News and Notes Focused on the 3 Public Faces of IP Law

  • Brand Image Protection - Trademark Law
  • Visual Image Protection - Copyright Law
  • Personal Image Protection - Right of Publicity Law

The Image Protection Law blog has been created in order to share stories and information on the legal aspects of: 1) the marketplace reputation of a company or product captured in its trademark, 2) published or publicly-displayed artwork, photography, and any created visual design, and 3) use of a person's photograph or likeness for product promotion or other commercial purposes.

The "IP3" share at least one thing in common: Image is everything. In these posts let's look at what that means in the realm of intellectual property in the news, but let's also be prepared to explore if there's something more beyond "everything." Don't forget, the intellectual in "intellectual property" doesn't mean smart or brainy, although by nature true creators often are. The word is used to refer to any creation, i.e., a "product of the mind." While this blog will be regularly updated, you are encouraged to share your thoughts on these posts.
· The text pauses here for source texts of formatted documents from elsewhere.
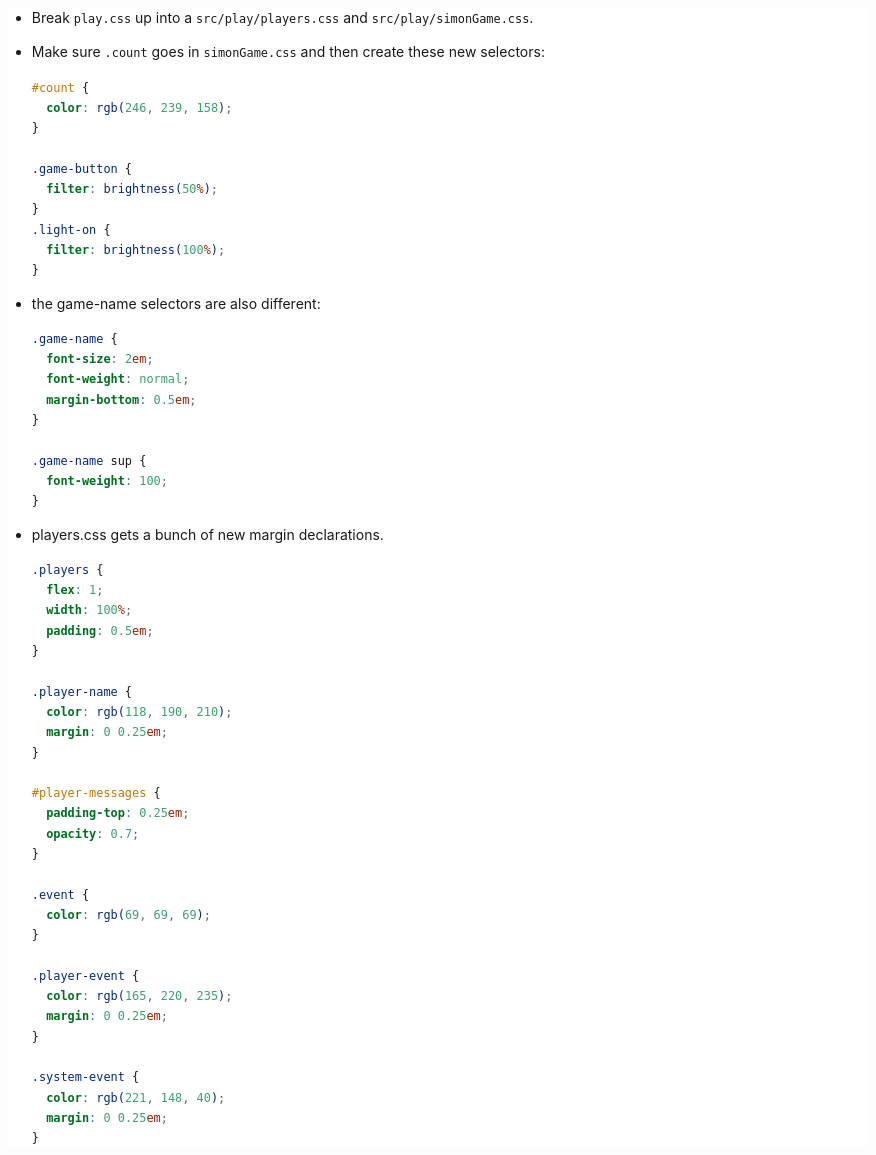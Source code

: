 - Break `play.css` up into a `src/play/players.css` and `src/play/simonGame.css`.
- Make sure `.count` goes in `simonGame.css` and then create these new selectors:

  ```css
  #count {
    color: rgb(246, 239, 158);
  }

  .game-button {
    filter: brightness(50%);
  }
  .light-on {
    filter: brightness(100%);
  }
  ```

- the game-name selectors are also different:

  ```css
  .game-name {
    font-size: 2em;
    font-weight: normal;
    margin-bottom: 0.5em;
  }

  .game-name sup {
    font-weight: 100;
  }
  ```

- players.css gets a bunch of new margin declarations.

  ```css
  .players {
    flex: 1;
    width: 100%;
    padding: 0.5em;
  }

  .player-name {
    color: rgb(118, 190, 210);
    margin: 0 0.25em;
  }

  #player-messages {
    padding-top: 0.25em;
    opacity: 0.7;
  }

  .event {
    color: rgb(69, 69, 69);
  }

  .player-event {
    color: rgb(165, 220, 235);
    margin: 0 0.25em;
  }

  .system-event {
    color: rgb(221, 148, 40);
    margin: 0 0.25em;
  }
  ```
In our last post, we talked about disputes over the right to use Mexican artist Frida Kahlo’s persona, image and name in 65 years after her untimely death. We introduced the parties involved and the dispute between Kahlo’s surviving relatives and the Frida Kahlo Corporation, or FKC, over ownership of rights to use Frida Kahlo’s image and name in the marketplace.
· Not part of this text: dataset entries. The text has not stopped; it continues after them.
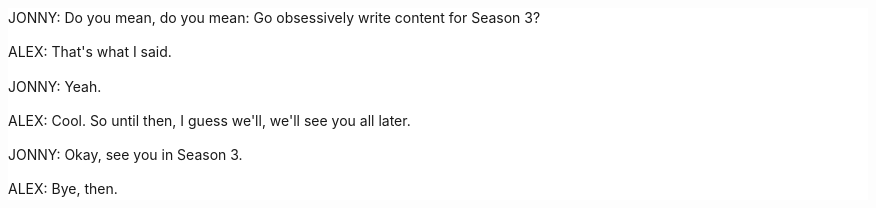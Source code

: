 <span class="jonny">JONNY: Do you mean, do you mean: Go obsessively write content for Season 3?</span>

<span class="alex">ALEX: That's what I said.</span>

<span class="jonny">JONNY: Yeah.</span>

<span class="alex">ALEX: Cool. So until then, I guess we'll, we'll see you all later.</span>

<span class="jonny">JONNY: Okay, see you in Season 3.</span>

<span class="alex">ALEX: Bye, then.</span>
FKC versus Kahlo descendants

At least three lawsuits have involved FKC and the Kahlo family dispute over who owns trademark rights to Frida Kahlo’s persona commercially:

  • Kahlo’s relatives successfully obtained a temporary order early last year in a Mexican court to stop the sale there of Mattel Frida Kahlo Barbie dolls that were made in cooperation with FKC, reports The Art Newspaper.
  • Shortly thereafter, FKC and a related entity sued family members alleging trademark infringement through online sales of products using the Frida Kahlo brand. FKC also objected to a domain name and alleged false advertising, defamation and interference with its business relationship with Mattel. FKC also requested a declaration that it owns the Frida Kahlo trademarks. (The complaint is available on Westlaw at 2018 WL 4954902.)
  • FKC recently sued VersaLicensing for trademark infringement for offering licenses to Frida Kahlo branding as authorized by Familia Kahlo, a business the relatives formed to handle the trademark rights they claim. In contrast, FKC alleges that the family assigned all its Kahlo trademark rights to FKC.

Doll creator v. FKC

Widely covered in the media, on June 5, Nina Shope, an artist who sells Frida Kahlo dolls on Etsy, sued FKC and a related entity after FKC requested that Etsy take down Shope’s dolls as infringing. This is an interesting twist on the FKC-Kahlo family dispute.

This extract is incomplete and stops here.